Mi coño se infla literalmente cuando lo tocan, es algo increíble, yo me lo
toco constantemente así que siempre lo tengo inflado, si me pongo
pantalones ajustados me corro todo el rato, es un escándalo, soy una
provocación. De adulto me llevaron al médico, me tumbó en la camilla
y cuando me metió los dedos y vio mi coño inflarse, tuvo una erección tan
grande que me folló allí mismo, cómo se corrió el tío, no sé cómo mi bocchini
no se dio cuenta. Mi coñito adulto lo pasó bien con aquel viejo,
volví un par de veces, luego se jubiló, aunque su hijo también es buen
ginecólogo y se le pone más dura.
Tengo mi propio show porno, trabajo con mi novio que tiene una polla como
el motor de un avión, es dinamita, hace que me corra cuarenta o cincuenta
veces al día, le amo. Cada noche empiezo el show masturbándome y luego
propongo a un cliente atrevido rematar la faena, a mí la verdad es que me
gustaría que me la metieran todos. Una vez me la metieron quince tíos, fue
en una fiesta, mis amigas me ataron y me vendaron los ojos, yo llevaba
ropa sexy y el coño al descubierto, empezaron todos a tocarme, manos y
manos, hombres y mujeres, algunos pellizcaban, otros metían los dedos
hasta el fondo, bien fuerte, para ponerme bien cachonda, cientos de
pellizquitos en el clítoris, a los cinco minutos estaba tan caliente que
creía que me iba a morir, pedía a gritos que me follara alguien de una vez.

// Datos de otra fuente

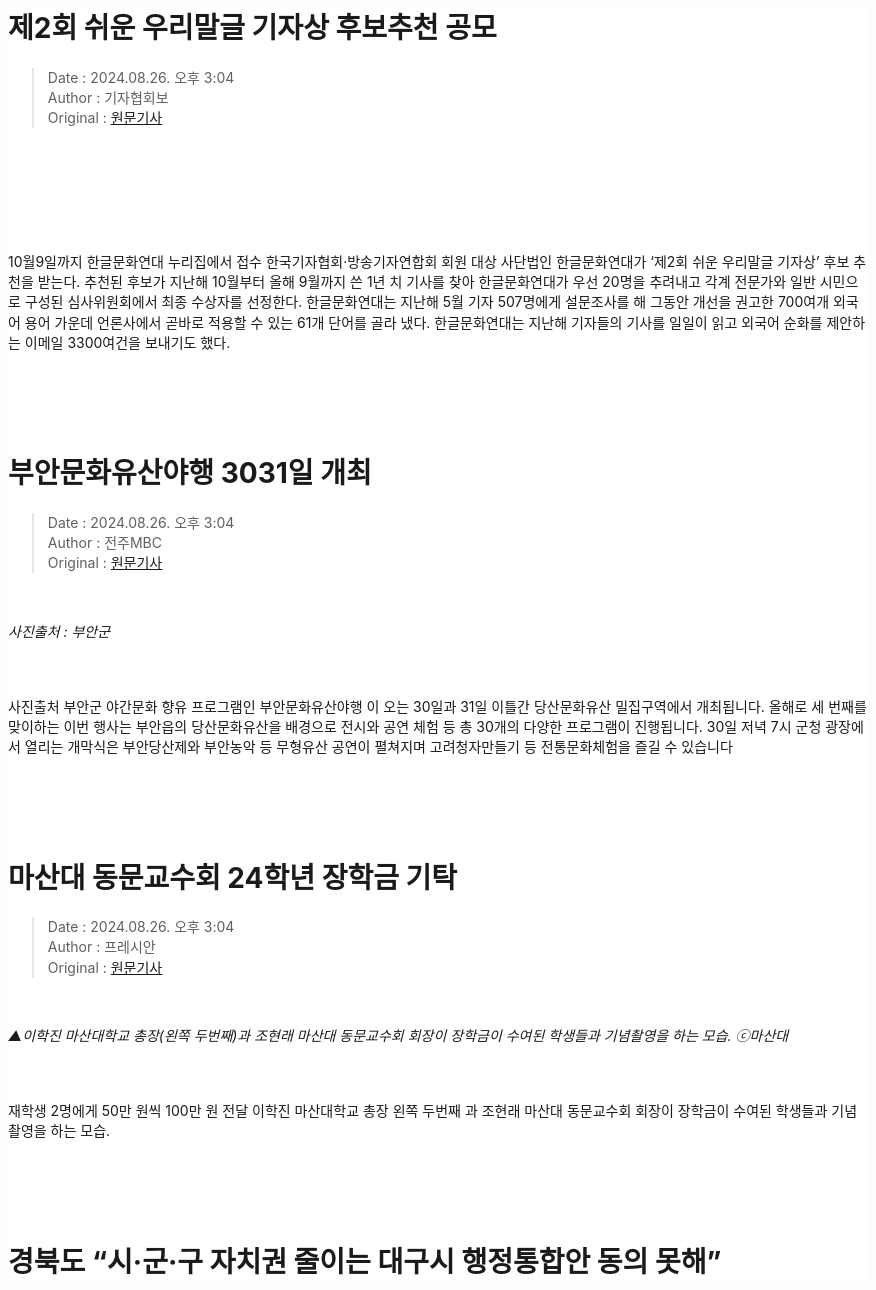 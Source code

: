  
# 제2회 쉬운 우리말글 기자상 후보추천 공모  
  
> Date : 2024.08.26. 오후 3:04  
> Author : 기자협회보  
> Original : [원문기사](https://n.news.naver.com/mnews/article/127/0000036243?sid=102)  
<br/>  
  
<img alt="" class="_LAZY_LOADING _LAZY_LOADING_INIT_HIDE" src="https://imgnews.pstatic.net/image/127/2024/08/26/0000036243_001_20240826150410140.jpg?type=w647" id="img1" style="display: none;"></img>  
<br/><br/>  
  
10월9일까지 한글문화연대 누리집에서 접수 한국기자협회·방송기자연합회 회원 대상 사단법인 한글문화연대가 ‘제2회 쉬운 우리말글 기자상’ 후보 추천을 받는다.
추천된 후보가 지난해 10월부터 올해 9월까지 쓴 1년 치 기사를 찾아 한글문화연대가 우선 20명을 추려내고 각계 전문가와 일반 시민으로 구성된 심사위원회에서 최종 수상자를 선정한다.
한글문화연대는 지난해 5월 기자 507명에게 설문조사를 해 그동안 개선을 권고한 700여개 외국어 용어 가운데 언론사에서 곧바로 적용할 수 있는 61개 단어를 골라 냈다.
한글문화연대는 지난해 기자들의 기사를 일일이 읽고 외국어 순화를 제안하는 이메일 3300여건을 보내기도 했다.  
<br/><br/><br/>  

  
# 부안문화유산야행 3031일 개최  
  
> Date : 2024.08.26. 오후 3:04  
> Author : 전주MBC  
> Original : [원문기사](https://n.news.naver.com/mnews/article/659/0000024784?sid=102)  
<br/>  
  
<img alt="사진출처 : 부안군" class="_LAZY_LOADING _LAZY_LOADING_INIT_HIDE" src="https://imgnews.pstatic.net/image/659/2024/08/26/0000024784_001_20240826150410479.jpg?type=w647" id="img1" style="display: none;"></img><em class="img_desc">사진출처 : 부안군</em>  
<br/><br/>  
  
사진출처 부안군 야간문화 향유 프로그램인 부안문화유산야행 이 오는 30일과 31일 이틀간 당산문화유산 밀집구역에서 개최됩니다. 올해로 세 번째를 맞이하는 이번 행사는 부안읍의 당산문화유산을 배경으로 전시와 공연 체험 등 총 30개의 다양한 프로그램이 진행됩니다. 30일 저녁 7시 군청 광장에서 열리는 개막식은 부안당산제와 부안농악 등 무형유산 공연이 펼쳐지며 고려청자만들기 등 전통문화체험을 즐길 수 있습니다  
<br/><br/><br/>  

  
# 마산대 동문교수회 24학년 장학금 기탁  
  
> Date : 2024.08.26. 오후 3:04  
> Author : 프레시안  
> Original : [원문기사](https://n.news.naver.com/mnews/article/002/0002347523?sid=102)  
<br/>  
  
<img alt="▲이학진 마산대학교 총장(왼쪽 두번째)과 조현래 마산대 동문교수회 회장이 장학금이 수여된 학생들과 기념촬영을 하는 모습. ⓒ마산대" class="_LAZY_LOADING _LAZY_LOADING_INIT_HIDE" src="https://imgnews.pstatic.net/image/002/2024/08/26/0002347523_001_20240826150408128.jpg?type=w647" id="img1" style="display: none;"></img><em class="img_desc">▲이학진 마산대학교 총장(왼쪽 두번째)과 조현래 마산대 동문교수회 회장이 장학금이 수여된 학생들과 기념촬영을 하는 모습. ⓒ마산대</em>  
<br/><br/>  
  
재학생 2명에게 50만 원씩 100만 원 전달 이학진 마산대학교 총장 왼쪽 두번째 과 조현래 마산대 동문교수회 회장이 장학금이 수여된 학생들과 기념촬영을 하는 모습.  
<br/><br/><br/>  

  
# 경북도 “시·군·구 자치권 줄이는 대구시 행정통합안 동의 못해”  
   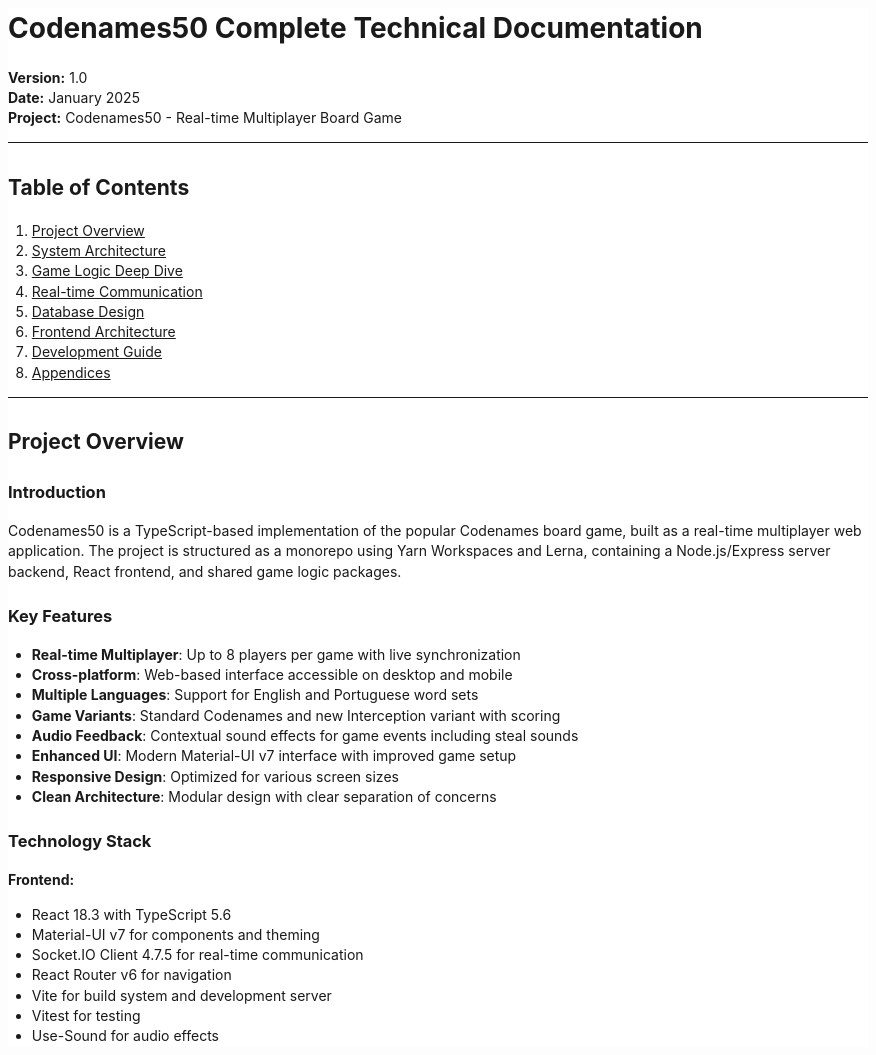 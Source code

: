 # Codenames50 Complete Technical Documentation

**Version:** 1.0  
**Date:** January 2025  
**Project:** Codenames50 - Real-time Multiplayer Board Game

---

## Table of Contents

1. [Project Overview](#project-overview)
2. [System Architecture](#system-architecture)
3. [Game Logic Deep Dive](#game-logic-deep-dive)
4. [Real-time Communication](#real-time-communication)
5. [Database Design](#database-design)
6. [Frontend Architecture](#frontend-architecture)
7. [Development Guide](#development-guide)
8. [Appendices](#appendices)

---

## Project Overview

### Introduction

Codenames50 is a TypeScript-based implementation of the popular Codenames board game, built as a real-time multiplayer web application. The project is structured as a monorepo using Yarn Workspaces and Lerna, containing a Node.js/Express server backend, React frontend, and shared game logic packages.

### Key Features

- **Real-time Multiplayer**: Up to 8 players per game with live synchronization
- **Cross-platform**: Web-based interface accessible on desktop and mobile
- **Multiple Languages**: Support for English and Portuguese word sets
- **Game Variants**: Standard Codenames and new Interception variant with scoring
- **Audio Feedback**: Contextual sound effects for game events including steal sounds
- **Enhanced UI**: Modern Material-UI v7 interface with improved game setup
- **Responsive Design**: Optimized for various screen sizes
- **Clean Architecture**: Modular design with clear separation of concerns

### Technology Stack

**Frontend:**
- React 18.3 with TypeScript 5.6
- Material-UI v7 for components and theming
- Socket.IO Client 4.7.5 for real-time communication
- React Router v6 for navigation
- Vite for build system and development server
- Vitest for testing
- Use-Sound for audio effects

Entonces empezaron a chuparme y a meterme cosas de diferentes formas ¡qué
loca me puse! grité hasta que me soltaron, entonces me quité la venda de
los ojos y el corpiño que me cubría, y enseñándoles mis gloriosos pechos
ardientes a punto de explotar me dejé caer en la alfombra y me abrí de
piernas todo lo que pude. Me follaron todos y con todos me corrí varias
veces, pero hubo uno especial, yo tenía el coño enorme, muy mojado, pero
quería más y más, necesitaba una gran polla, la gran polla, esa polla que
le da sentido a estos momentos de la vida, ¿entre tantos tíos no iba a
haber uno con una gran polla, una de esas que te dan gusto hasta en las
orejas? Por fin llegó, me llenó todita, me dejé follar como una muñeca, el
gusto que me daba era tal que no podía ni moverme, un orgasmo tras otro y
yo chorreando sin parar. Le pedí que no me dejara nunca, que me follara
siempre y que me llevara a todas partes subida en su polla. Y eso hacemos,
cada noche en el show, me folla por delante, por detrás, me la mete por el
culo, se la chupo, me masturba y se masturba mientras me follan los
clientes.
Mientras escribia esto me ha estado comiendo los pezones y yo me he
corrido cuatro veces, ahora se la está tocando, se la está poniendo bien
gorda para metérmela cuando termine de escribir y mi coño está bien
dispuesto, encharcado y calentito, voy a meterme esa verga y no la voy a
dejar salir de mi coño en toda la noche.